*** Provided material ***

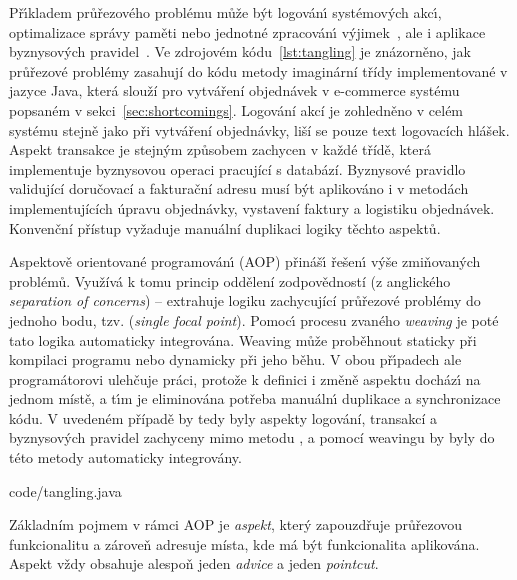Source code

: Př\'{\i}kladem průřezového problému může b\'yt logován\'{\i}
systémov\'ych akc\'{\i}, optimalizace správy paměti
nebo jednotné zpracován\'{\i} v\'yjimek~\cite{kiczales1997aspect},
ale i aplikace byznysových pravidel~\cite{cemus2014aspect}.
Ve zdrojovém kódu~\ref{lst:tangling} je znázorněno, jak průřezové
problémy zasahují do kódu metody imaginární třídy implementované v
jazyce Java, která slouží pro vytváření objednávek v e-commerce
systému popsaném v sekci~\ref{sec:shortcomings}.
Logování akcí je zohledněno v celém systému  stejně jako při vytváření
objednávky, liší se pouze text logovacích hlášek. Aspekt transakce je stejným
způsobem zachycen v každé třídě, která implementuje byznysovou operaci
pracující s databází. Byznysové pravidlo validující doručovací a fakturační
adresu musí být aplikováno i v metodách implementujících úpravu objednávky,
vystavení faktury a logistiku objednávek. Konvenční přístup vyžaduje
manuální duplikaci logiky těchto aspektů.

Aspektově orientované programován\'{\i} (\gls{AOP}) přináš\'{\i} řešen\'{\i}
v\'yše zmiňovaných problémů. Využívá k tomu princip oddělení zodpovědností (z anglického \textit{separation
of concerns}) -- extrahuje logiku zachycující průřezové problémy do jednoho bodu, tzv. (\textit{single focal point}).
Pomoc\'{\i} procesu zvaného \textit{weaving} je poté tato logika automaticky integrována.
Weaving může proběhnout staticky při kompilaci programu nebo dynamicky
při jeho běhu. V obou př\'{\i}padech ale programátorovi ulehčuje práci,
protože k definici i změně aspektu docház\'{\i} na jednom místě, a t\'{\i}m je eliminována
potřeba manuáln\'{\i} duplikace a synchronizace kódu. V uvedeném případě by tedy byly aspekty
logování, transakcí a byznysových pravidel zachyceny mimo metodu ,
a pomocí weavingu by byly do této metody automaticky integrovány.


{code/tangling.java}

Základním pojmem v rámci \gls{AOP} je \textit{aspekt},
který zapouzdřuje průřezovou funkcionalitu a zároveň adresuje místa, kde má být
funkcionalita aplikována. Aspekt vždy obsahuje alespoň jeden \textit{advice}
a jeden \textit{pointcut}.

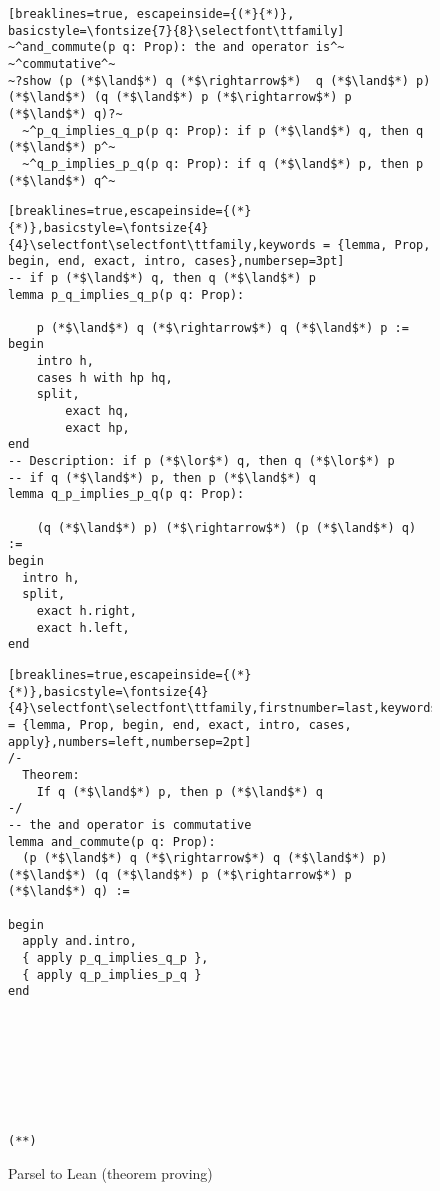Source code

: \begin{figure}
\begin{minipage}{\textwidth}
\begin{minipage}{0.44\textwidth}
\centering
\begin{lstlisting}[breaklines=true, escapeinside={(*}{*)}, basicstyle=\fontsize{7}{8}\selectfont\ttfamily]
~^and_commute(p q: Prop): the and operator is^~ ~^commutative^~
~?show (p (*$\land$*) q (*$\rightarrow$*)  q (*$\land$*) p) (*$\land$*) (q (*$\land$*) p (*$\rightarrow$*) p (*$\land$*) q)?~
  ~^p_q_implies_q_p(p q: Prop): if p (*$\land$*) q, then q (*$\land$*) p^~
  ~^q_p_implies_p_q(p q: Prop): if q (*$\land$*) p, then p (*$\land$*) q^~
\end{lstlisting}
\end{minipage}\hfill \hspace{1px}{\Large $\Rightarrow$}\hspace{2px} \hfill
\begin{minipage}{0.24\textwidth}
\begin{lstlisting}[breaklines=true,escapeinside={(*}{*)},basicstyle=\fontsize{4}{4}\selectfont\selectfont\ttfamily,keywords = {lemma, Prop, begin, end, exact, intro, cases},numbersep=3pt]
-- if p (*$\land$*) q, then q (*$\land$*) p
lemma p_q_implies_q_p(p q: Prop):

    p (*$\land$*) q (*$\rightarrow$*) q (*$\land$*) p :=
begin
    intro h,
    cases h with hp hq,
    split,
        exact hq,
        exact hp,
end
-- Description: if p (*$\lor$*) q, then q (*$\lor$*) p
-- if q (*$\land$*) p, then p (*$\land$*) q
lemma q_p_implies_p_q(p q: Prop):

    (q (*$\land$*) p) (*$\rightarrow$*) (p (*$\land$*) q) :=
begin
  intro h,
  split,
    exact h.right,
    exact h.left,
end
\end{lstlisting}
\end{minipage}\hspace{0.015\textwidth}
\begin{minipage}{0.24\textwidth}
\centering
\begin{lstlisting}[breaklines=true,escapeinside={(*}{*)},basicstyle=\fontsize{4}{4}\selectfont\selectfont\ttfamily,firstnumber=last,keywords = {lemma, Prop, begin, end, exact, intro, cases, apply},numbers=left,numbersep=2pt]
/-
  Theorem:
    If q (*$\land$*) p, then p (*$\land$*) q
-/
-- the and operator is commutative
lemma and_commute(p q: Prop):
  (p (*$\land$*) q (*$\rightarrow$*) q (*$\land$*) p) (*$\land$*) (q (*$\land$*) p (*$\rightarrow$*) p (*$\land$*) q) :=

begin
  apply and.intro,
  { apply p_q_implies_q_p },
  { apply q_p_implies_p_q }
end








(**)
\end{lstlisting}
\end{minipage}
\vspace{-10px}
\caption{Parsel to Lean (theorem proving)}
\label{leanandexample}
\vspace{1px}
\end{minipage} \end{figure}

*** End of Provided material ***

Reproduce each line above that contains "metody".

problémy zasahují do kódu metody imaginární třídy implementované v
a pomocí weavingu by byly do této metody automaticky integrovány.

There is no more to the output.